Narcisse exaucé, ou les illusions de la résilience
Popularisé par les travaux de Boris Cyrulnik, le concept de résilience défend, sous un manteau de bienveillance, la position d’une liberté absolue du sujet, démiurge de son identité. Son succès actuel repose sur la valorisation de l'autonomie individuelle et de l'intégration de la norme dont il est porteur.

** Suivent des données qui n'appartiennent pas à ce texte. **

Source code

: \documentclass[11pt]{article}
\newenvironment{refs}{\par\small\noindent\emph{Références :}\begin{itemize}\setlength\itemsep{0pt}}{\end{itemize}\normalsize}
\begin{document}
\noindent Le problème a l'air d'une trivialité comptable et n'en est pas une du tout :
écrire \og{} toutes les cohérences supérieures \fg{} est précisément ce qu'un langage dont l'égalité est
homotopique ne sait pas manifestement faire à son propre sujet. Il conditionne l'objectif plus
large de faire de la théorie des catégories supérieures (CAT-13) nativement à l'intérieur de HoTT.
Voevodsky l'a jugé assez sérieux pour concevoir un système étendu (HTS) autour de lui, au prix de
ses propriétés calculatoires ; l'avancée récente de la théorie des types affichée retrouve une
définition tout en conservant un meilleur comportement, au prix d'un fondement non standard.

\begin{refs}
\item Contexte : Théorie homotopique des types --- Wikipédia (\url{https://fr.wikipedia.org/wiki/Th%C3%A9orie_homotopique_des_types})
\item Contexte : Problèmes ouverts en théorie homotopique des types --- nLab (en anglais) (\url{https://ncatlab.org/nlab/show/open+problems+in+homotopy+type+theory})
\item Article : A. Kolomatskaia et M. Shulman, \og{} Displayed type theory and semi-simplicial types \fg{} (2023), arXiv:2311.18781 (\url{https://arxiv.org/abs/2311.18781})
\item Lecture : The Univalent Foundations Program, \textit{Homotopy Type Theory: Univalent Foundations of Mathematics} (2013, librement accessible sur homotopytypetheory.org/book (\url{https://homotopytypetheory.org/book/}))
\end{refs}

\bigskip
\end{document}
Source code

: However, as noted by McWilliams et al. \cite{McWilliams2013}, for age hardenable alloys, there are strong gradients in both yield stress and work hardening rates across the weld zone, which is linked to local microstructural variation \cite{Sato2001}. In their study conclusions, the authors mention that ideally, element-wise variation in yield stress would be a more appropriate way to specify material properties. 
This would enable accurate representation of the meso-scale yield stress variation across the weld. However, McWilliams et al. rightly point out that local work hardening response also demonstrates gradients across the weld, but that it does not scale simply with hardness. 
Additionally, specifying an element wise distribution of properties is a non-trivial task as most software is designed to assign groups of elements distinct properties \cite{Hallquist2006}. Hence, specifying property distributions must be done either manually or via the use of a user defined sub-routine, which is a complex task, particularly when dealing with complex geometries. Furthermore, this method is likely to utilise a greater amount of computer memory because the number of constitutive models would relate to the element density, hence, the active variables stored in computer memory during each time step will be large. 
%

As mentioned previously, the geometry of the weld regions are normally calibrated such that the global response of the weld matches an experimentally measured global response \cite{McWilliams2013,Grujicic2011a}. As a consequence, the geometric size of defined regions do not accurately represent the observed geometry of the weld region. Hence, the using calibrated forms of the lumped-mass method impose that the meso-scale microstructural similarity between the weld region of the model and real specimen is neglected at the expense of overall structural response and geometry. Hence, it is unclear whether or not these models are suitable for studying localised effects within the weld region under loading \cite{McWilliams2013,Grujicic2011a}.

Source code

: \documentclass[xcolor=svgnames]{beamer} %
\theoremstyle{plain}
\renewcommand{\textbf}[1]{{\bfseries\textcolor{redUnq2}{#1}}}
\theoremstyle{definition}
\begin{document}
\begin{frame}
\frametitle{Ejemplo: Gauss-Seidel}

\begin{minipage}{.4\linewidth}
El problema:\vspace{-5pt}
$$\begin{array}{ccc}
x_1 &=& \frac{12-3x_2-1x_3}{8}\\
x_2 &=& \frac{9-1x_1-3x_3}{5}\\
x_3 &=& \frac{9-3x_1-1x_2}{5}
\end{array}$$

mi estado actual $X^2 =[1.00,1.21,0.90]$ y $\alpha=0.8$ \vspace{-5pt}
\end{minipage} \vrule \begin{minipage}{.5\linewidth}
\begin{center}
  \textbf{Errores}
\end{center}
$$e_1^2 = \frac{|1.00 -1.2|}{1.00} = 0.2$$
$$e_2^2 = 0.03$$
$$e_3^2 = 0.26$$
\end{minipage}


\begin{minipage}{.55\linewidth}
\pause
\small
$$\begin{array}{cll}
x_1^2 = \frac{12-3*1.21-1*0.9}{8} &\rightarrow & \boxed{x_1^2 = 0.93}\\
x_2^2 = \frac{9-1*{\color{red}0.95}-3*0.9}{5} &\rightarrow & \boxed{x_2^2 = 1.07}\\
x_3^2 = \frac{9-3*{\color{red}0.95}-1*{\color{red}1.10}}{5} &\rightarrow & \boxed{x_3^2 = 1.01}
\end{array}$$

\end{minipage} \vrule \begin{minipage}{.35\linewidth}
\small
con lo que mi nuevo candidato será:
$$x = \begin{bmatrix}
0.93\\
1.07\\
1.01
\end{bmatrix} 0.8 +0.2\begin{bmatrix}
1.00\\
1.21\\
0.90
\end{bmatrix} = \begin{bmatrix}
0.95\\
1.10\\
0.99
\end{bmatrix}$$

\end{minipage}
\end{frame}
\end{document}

Le 17 mars 2022, le magazine Time mettait à la une Valeriia, une petite fille ukrainienne, sourire aux lèvres et pieds dansants, dans une photographie de JR déployée par des dizaines d’individus lors d’une émouvante performance artistique. En dessous d’elle, un titre : “The Resilience of Ukraine ” Non pas la « force » de l’Ukraine, ni son « obstination », son « courage » ou encore son « irréfragable optimisme », mais sa « résilience », alors même que l’épreuve n’est pas encore passée, que les combats sont loin d’être terminés. Plus personne ne semble relever l’usage étrange (beaucoup plus ancien et fréquent néanmoins en anglais) du terme de résilience. Or nul n’est sans constater la formidable inflation qu’a connu l’usage de ce terme en France, dont les derniers exemples le plus flagrants semblent être la loi « Résilience et climat » d’Emmanuel Macron et le plan de « résilience économique » présenté par Jean Castex. À chaque fois, le terme semble désigner une sorte d’élan positif et constructif, pour rester dans le même champ sémantique, permettant d’aller de l’avant vers des lendemains qui chantent. En somme, il s’agit de s’acheminer vers « la meilleure version » de soi-même, de l’économie, du monde, par l’effet performatif d’un mot dont le sens demeure obscur. Peut-être vaut-il alors la peine de l’éclairer un peu.